Voici le récit d’Ibn el Athir: « Et dans son âme, Adhoud Eddaulèh s’inclina vers les deux rois[65] et s’éloigna de la pensée de secourir Vard[66] et il écrivit à Abou Aly Temimy, alors son lieutenant dans le Diarbékir, lui ordonnant de saisir par ruse Yard et ses gens, ce qu’Abou Aly s’apprêta à faire, et les gens de Vard, assemblés autour de lui, lui dirent: « Les deux empereurs ont envoyé des ambassadeurs à Adhoud à notre sujet. Certainement à force d’argent et de promesses ils feront qu’il nous livrera à eux. Il vaut donc mieux pour nous de tenter de rentrer en terre chrétienne et de faire notre paix avec les empereurs sinon d’y combattre un combat suprême et de vaincre ou mourir glorieusement. » Lui, aveuglé, leur répondit: « Nous n’avons reçu que du bien d’Adhoud. Nous ne pouvons le quitter sans nous être au préalable assurés de ses intentions. » Alors, beaucoup de ses gens le quittèrent. Et Abou Aly Temimy lui demanda une entrevue, à laquelle il se rendit sans défiance. Là il les fit saisir, lui, son fils, son frère et tous ses nombreux serviteurs, et il les enferma à Mayyafarikin, d’où il les expédia à Bagdad. Et ils restèrent en prison jusqu’à ce que Dieu les délivrât. Et Vard fut saisi en l’an 370 de l’Hégire. » [67]
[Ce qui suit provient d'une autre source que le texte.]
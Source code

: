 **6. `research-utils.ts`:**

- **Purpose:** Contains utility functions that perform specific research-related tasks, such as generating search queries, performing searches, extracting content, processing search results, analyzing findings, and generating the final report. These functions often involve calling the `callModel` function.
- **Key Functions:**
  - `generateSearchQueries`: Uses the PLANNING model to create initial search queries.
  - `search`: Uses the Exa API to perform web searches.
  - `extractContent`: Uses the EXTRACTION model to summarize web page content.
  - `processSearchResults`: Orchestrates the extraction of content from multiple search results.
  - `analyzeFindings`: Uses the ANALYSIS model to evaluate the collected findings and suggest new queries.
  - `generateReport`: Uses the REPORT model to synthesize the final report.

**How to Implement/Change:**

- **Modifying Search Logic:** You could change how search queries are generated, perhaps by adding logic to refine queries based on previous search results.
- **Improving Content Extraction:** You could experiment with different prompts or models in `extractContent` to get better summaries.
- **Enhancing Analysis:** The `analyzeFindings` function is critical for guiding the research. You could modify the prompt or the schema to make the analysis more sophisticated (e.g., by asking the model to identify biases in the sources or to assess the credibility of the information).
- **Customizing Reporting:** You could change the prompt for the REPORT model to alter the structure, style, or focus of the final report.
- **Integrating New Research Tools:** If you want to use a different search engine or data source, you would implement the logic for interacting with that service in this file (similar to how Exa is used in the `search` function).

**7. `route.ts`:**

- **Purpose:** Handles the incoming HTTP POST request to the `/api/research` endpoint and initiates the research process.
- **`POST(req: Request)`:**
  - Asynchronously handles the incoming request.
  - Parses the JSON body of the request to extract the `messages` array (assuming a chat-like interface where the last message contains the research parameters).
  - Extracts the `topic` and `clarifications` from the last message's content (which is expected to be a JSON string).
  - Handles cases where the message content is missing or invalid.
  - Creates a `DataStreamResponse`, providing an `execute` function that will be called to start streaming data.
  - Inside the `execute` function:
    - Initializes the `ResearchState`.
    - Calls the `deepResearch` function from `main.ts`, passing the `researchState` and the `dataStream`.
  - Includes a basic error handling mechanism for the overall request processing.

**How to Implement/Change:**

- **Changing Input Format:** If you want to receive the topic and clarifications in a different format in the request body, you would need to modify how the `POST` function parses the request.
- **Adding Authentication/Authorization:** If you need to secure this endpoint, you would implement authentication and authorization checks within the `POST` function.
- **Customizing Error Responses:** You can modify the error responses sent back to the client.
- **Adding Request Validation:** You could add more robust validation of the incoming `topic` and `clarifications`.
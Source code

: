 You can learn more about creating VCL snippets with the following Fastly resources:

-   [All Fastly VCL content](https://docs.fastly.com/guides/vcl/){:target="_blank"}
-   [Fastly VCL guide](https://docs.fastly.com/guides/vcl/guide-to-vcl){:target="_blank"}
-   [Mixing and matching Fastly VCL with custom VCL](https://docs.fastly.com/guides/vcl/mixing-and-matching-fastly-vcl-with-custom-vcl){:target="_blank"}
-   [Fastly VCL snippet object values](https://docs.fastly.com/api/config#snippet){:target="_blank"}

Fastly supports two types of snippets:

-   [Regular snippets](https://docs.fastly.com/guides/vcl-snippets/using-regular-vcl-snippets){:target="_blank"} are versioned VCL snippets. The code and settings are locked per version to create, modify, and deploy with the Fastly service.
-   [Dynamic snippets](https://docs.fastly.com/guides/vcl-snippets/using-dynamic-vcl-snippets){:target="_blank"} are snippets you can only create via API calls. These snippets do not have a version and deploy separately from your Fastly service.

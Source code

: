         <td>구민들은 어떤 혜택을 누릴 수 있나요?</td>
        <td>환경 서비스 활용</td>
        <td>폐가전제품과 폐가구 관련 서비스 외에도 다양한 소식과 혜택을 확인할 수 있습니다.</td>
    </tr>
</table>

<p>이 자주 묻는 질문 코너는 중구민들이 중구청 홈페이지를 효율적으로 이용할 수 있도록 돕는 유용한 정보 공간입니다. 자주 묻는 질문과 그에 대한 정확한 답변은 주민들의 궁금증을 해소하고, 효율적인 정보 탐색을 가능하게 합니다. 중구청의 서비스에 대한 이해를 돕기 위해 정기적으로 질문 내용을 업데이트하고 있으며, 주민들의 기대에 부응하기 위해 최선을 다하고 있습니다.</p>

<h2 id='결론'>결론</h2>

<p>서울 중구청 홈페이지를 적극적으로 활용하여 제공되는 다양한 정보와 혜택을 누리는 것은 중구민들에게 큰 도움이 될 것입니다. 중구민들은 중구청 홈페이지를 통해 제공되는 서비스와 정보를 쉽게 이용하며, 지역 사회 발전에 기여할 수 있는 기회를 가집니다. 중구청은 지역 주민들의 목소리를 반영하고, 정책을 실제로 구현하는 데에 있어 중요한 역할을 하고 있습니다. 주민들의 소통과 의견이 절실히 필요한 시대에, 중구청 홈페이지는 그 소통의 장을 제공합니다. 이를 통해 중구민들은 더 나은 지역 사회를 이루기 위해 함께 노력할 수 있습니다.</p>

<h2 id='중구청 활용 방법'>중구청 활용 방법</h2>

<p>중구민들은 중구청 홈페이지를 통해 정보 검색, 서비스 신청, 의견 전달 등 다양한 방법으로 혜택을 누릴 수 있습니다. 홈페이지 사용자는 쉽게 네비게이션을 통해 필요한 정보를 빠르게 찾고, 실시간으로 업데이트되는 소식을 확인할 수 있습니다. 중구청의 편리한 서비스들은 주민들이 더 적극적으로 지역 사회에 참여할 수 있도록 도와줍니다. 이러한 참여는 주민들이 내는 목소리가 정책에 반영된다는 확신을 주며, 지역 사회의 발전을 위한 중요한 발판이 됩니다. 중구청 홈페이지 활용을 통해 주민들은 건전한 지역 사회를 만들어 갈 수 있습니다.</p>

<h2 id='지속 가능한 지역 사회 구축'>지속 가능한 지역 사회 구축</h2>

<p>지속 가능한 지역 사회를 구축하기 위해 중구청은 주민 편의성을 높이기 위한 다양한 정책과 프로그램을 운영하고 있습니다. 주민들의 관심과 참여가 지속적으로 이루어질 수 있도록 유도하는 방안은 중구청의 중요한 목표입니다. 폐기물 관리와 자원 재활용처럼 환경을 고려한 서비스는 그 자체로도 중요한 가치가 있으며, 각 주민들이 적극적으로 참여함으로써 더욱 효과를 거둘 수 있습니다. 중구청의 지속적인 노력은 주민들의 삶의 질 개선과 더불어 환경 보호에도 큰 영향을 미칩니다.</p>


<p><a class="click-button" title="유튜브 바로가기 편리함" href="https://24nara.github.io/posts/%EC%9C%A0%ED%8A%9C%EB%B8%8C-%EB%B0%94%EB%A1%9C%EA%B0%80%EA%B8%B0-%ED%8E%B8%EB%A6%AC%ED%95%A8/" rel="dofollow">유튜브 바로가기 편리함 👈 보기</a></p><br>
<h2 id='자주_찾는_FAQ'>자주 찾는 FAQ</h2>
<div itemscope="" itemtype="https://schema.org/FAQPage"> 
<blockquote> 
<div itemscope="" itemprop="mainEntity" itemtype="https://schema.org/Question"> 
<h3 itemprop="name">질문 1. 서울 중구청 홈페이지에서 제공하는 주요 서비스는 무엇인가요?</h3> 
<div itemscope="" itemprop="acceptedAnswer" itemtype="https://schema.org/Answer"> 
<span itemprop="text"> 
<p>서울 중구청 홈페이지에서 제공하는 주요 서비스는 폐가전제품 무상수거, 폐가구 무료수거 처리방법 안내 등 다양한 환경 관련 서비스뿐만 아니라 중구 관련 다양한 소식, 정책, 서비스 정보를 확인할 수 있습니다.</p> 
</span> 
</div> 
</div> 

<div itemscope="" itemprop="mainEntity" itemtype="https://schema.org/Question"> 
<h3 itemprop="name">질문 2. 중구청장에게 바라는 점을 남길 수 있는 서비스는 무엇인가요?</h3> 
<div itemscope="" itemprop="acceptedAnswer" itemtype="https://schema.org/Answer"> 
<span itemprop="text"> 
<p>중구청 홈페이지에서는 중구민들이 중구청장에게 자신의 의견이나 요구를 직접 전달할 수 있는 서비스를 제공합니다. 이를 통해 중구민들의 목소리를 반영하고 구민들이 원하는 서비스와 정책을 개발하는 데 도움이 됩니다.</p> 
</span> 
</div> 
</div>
Quand le vizir fut assuré qu’Abou Aly tenait en sa main son précieux prisonnier, fidèle à sa politique de bascule, il fit comme si les choses se fussent passées en dehors de lui, contre sa volonté. Il désavoua officiellement son lieutenant et lui fit en public les plus vifs reproches, lui exprimant même sa colère. Toutefois, sous prétexte d’éclairer sa religion et d’entendre les doléances des deux partis, il se fit, comme on l’a vu, expédier à Bagdad tous les prisonniers, au nombre de trois cents environ. A leur arrivée, il les logea dans un vaste palais qu’il avait fait évacuer et somptueusement aménager à l’orientale. Il assigna au prétendant une rente mensuelle considérable. D’autre part, il le faisait garder à vue. On lui interdisait toute sortie. Cependant Elmacin dit qu’il eut la liberté de se promener dans l’île du Tigre où il était relégué. Des gardes veillaient jour et nuit à sa porte, ce qui n’empêchait point Adhoud de lui affirmer à tout instant qu’il allait le faire mettre en liberté, même lui donner des troupes pour lui permettre de reprendre la lutte.

Cependant les mois s’écoulaient. Déjà l’an 980 et la première moitié de 981 s’étaient passés dans ces intrigues. Tandis qu’il endormait de la sorte les appréhensions du prétendant, le rusé Bouiide expédiait aux Basileis[68] un de ses hommes de confiance, le cadi Abou Bekr Mohammed ibn el-Thayyb el-Achary, surnommé aussi el-Baqalany.[69] Ceci se passait dans le cours de l’année 371, qui correspond à la seconde moitié de l’année 981 et à la première moitié de l’année suivante. Le cadi devait faire savoir au Palais Sacré que Skléros offrait au Khalife, en échange de l’aide que celui-ci lui prêterait pour rentrer en campagne, de lui restituer, aussitôt qu’il aurait triomphé, toutes les forteresses si nombreuses enlevées depuis peu aux Arabes par les chrétiens, ce qui signifiait vraisemblablement toutes les belles conquêtes de Nicéphore Phocas et de Jean Tzimiscès en Cilicie, en Syrie et sur l’Euphrate. Skléros estimait que l’empire d’Orient valait bien une concession aussi considérable et aussi impie.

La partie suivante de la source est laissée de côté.